:: Your assignment ::
In the records that follow, find each line containing "From" and copy it.
:: Data for analysis ::
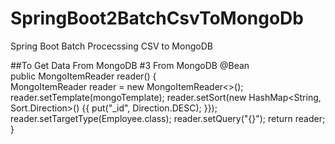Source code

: # SpringBoot2BatchCsvToMongoDb
Spring Boot Batch Procecssing CSV to MongoDB

##To Get Data From MongoDB
#3 From MongoDB
  @Bean \
  public MongoItemReader<Employee> reader() { \
    MongoItemReader<Employee> reader = new MongoItemReader<>(); \
    reader.setTemplate(mongoTemplate);
    reader.setSort(new HashMap<String, Sort.Direction>() {{
      put("_id", Direction.DESC);
    }});
    reader.setTargetType(Employee.class);
    reader.setQuery("{}");
    return reader;
  }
:::
:: Solution for this exercise ::
##To Get Data From MongoDB
#3 From MongoDB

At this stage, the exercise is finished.